Scan the listing below. Report each line that includes "files".

Materials provided:
---*---

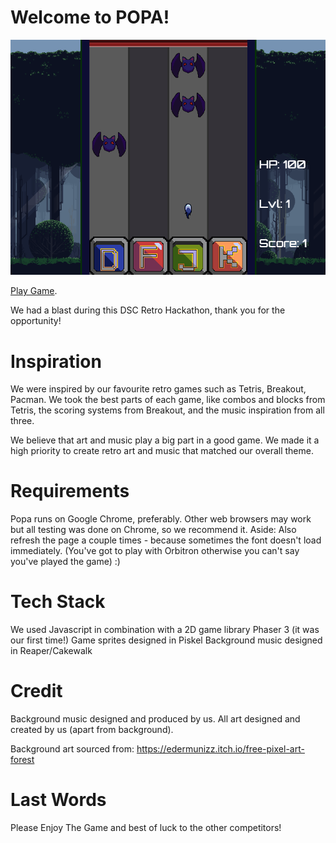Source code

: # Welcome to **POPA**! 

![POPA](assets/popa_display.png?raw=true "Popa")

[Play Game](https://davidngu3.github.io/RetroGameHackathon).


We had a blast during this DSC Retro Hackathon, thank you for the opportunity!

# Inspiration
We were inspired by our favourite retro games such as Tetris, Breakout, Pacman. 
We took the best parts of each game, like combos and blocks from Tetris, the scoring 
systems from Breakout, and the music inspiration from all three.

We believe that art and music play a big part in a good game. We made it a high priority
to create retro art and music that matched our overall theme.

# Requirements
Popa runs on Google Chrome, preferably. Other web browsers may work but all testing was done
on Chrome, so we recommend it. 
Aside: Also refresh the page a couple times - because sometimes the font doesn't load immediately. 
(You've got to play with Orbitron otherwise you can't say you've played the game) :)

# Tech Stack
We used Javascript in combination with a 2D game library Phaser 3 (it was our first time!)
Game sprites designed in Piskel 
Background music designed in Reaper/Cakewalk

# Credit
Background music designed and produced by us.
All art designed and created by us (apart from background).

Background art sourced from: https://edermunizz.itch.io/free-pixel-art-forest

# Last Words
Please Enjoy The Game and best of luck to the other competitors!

---*---

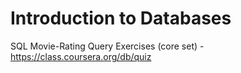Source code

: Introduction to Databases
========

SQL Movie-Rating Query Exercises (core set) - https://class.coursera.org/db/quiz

---*---

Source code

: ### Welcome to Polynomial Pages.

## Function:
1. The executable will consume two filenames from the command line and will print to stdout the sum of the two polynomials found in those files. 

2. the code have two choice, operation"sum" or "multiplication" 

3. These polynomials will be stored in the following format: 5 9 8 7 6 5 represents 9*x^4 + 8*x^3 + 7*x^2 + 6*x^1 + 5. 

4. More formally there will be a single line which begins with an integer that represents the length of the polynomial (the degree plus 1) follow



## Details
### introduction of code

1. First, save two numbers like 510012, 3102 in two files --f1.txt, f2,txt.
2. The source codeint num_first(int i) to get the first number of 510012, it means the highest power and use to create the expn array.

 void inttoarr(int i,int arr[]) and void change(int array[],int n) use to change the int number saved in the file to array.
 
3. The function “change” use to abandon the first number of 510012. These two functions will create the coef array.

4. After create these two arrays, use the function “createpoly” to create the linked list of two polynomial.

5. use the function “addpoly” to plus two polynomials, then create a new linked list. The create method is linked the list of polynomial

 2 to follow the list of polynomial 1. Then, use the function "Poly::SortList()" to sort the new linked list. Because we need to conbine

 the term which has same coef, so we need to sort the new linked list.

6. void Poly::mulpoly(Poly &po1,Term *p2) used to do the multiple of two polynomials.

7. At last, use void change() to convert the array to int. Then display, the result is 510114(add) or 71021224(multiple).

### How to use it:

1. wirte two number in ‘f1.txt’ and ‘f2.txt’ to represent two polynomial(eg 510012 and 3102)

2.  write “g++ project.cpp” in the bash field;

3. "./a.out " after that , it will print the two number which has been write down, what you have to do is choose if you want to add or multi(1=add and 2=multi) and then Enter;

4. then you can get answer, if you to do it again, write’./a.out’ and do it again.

---*---

Task answer:
1. The executable will consume two filenames from the command line and will print to stdout the sum of the two polynomials found in those files. 
1. First, save two numbers like 510012, 3102 in two files --f1.txt, f2,txt.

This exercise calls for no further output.